• Work instructions
Please write out exactly the lines of the data below from the line holding "to an unavailable" through the line holding "smallest units of", and leave out the rest.

(Saved data entries)

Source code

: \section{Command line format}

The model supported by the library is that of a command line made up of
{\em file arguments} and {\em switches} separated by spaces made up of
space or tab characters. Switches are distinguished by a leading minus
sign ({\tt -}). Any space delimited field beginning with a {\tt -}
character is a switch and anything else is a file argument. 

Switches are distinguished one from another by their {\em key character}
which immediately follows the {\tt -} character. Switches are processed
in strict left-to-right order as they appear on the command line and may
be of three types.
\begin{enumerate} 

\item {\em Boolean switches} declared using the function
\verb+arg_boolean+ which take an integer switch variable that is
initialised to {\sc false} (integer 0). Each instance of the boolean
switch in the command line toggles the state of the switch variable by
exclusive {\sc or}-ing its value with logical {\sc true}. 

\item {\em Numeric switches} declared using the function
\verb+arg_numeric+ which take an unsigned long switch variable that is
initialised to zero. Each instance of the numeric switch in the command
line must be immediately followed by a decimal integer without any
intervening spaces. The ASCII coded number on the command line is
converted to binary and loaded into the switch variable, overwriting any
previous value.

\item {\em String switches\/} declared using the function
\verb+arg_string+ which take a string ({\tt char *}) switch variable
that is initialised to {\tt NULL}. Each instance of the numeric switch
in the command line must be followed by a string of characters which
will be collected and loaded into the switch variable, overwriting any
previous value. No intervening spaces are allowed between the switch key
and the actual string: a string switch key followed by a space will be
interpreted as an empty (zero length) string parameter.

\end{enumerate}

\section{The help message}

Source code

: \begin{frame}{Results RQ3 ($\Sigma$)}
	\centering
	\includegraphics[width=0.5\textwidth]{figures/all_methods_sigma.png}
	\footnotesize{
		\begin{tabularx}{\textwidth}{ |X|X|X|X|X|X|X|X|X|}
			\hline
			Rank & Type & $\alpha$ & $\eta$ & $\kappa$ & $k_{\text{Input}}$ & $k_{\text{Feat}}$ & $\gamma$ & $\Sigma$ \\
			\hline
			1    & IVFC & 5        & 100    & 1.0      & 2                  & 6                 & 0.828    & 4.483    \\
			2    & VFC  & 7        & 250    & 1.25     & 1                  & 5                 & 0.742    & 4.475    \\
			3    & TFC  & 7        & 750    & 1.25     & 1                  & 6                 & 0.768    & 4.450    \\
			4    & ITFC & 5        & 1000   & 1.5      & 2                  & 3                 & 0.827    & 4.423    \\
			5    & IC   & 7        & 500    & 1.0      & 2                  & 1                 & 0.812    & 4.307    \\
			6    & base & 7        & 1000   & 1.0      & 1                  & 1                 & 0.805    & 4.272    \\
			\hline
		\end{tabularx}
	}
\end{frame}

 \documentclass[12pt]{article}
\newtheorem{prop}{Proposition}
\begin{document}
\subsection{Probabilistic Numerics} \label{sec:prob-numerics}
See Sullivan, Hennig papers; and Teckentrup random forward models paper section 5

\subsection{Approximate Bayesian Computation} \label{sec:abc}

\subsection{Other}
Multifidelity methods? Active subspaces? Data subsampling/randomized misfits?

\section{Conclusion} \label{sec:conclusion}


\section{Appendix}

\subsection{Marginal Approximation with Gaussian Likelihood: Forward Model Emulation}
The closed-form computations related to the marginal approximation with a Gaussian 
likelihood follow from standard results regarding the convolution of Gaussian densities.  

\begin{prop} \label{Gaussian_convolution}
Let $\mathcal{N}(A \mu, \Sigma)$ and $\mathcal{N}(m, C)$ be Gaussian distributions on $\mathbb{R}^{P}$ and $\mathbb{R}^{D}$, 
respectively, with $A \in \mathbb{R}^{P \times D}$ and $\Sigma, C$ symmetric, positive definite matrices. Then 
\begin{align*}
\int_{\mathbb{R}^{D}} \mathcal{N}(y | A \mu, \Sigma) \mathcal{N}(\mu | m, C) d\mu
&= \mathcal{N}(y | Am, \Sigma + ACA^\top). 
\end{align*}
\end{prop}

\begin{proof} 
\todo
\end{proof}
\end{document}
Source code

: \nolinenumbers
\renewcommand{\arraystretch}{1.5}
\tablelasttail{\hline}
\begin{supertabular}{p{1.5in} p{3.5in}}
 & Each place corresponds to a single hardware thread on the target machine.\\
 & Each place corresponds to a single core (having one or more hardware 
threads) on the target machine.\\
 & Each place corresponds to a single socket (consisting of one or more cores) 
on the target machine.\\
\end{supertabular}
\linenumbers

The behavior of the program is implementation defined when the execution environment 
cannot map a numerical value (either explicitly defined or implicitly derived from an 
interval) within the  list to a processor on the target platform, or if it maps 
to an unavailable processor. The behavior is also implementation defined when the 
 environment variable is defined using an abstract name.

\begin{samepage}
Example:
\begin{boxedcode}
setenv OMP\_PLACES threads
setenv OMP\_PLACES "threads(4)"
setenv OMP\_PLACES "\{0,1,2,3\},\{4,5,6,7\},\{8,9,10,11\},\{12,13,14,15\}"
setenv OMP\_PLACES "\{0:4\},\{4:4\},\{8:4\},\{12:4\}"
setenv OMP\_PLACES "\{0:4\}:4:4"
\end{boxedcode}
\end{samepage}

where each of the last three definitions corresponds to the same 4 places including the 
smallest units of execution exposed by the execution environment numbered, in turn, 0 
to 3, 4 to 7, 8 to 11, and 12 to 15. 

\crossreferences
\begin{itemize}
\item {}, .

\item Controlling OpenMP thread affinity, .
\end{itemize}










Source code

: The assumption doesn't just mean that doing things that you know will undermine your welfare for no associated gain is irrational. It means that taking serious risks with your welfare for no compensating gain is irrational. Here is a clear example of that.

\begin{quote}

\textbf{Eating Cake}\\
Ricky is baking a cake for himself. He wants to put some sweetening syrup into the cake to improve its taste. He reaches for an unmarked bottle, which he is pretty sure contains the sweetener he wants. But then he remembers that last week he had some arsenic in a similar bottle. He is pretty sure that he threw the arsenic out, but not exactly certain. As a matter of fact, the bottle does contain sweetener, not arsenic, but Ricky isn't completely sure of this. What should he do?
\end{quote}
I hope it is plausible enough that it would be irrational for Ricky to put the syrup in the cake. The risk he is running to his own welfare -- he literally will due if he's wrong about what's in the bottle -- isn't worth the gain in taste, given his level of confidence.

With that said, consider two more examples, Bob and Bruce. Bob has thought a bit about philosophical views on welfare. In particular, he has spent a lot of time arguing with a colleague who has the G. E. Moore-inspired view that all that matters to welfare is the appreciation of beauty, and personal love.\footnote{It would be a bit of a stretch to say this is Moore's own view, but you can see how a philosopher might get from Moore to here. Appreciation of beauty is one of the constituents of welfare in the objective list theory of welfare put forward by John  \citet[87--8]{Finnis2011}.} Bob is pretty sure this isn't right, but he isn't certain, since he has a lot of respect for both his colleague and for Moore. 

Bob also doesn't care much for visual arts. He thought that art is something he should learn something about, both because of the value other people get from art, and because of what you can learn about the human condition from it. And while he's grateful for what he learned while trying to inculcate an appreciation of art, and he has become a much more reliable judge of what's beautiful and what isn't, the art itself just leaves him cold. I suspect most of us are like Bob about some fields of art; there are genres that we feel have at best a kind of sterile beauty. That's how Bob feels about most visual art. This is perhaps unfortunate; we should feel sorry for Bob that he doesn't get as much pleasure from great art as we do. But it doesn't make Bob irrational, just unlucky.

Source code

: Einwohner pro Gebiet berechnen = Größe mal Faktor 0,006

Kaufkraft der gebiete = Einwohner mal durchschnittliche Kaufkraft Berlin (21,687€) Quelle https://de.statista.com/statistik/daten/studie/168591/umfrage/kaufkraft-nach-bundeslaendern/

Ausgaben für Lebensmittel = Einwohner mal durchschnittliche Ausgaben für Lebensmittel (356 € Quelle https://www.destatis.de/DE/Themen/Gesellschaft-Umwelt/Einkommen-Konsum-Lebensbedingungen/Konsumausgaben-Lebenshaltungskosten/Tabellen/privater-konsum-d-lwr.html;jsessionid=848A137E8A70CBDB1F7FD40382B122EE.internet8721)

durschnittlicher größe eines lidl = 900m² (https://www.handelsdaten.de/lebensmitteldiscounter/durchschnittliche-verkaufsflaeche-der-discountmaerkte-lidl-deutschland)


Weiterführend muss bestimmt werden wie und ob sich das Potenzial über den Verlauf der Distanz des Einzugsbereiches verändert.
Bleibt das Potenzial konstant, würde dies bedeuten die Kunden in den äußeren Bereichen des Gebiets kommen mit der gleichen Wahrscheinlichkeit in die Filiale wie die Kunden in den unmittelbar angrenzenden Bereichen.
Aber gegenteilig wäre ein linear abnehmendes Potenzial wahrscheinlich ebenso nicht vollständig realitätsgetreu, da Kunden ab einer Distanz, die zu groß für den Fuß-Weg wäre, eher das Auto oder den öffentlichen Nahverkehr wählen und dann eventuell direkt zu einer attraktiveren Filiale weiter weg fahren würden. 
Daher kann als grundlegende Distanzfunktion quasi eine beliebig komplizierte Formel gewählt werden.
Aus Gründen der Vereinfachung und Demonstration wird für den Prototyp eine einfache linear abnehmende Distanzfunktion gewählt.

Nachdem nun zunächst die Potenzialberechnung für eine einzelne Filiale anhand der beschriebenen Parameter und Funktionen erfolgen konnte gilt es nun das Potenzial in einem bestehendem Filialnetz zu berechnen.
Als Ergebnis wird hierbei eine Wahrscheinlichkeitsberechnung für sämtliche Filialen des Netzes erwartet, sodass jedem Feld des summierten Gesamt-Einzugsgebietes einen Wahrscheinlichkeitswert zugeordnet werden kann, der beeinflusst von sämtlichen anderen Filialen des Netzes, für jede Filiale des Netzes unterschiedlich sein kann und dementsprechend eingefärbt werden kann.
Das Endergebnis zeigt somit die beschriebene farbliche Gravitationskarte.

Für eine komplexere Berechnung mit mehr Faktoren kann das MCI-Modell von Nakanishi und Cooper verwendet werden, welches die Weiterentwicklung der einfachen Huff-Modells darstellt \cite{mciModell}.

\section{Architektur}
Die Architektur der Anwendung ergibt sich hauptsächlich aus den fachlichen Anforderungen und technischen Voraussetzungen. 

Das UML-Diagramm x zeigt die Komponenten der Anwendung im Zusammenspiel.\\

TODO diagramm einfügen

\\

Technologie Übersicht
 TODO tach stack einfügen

• Task response
to an unavailable processor. The behavior is also implementation defined when the 
 environment variable is defined using an abstract name.

\begin{samepage}
Example:
\begin{boxedcode}
setenv OMP\_PLACES threads
setenv OMP\_PLACES "threads(4)"
setenv OMP\_PLACES "\{0,1,2,3\},\{4,5,6,7\},\{8,9,10,11\},\{12,13,14,15\}"
setenv OMP\_PLACES "\{0:4\},\{4:4\},\{8:4\},\{12:4\}"
setenv OMP\_PLACES "\{0:4\}:4:4"
\end{boxedcode}
\end{samepage}

where each of the last three definitions corresponds to the same 4 places including the 
smallest units of execution exposed by the execution environment numbered, in turn, 0 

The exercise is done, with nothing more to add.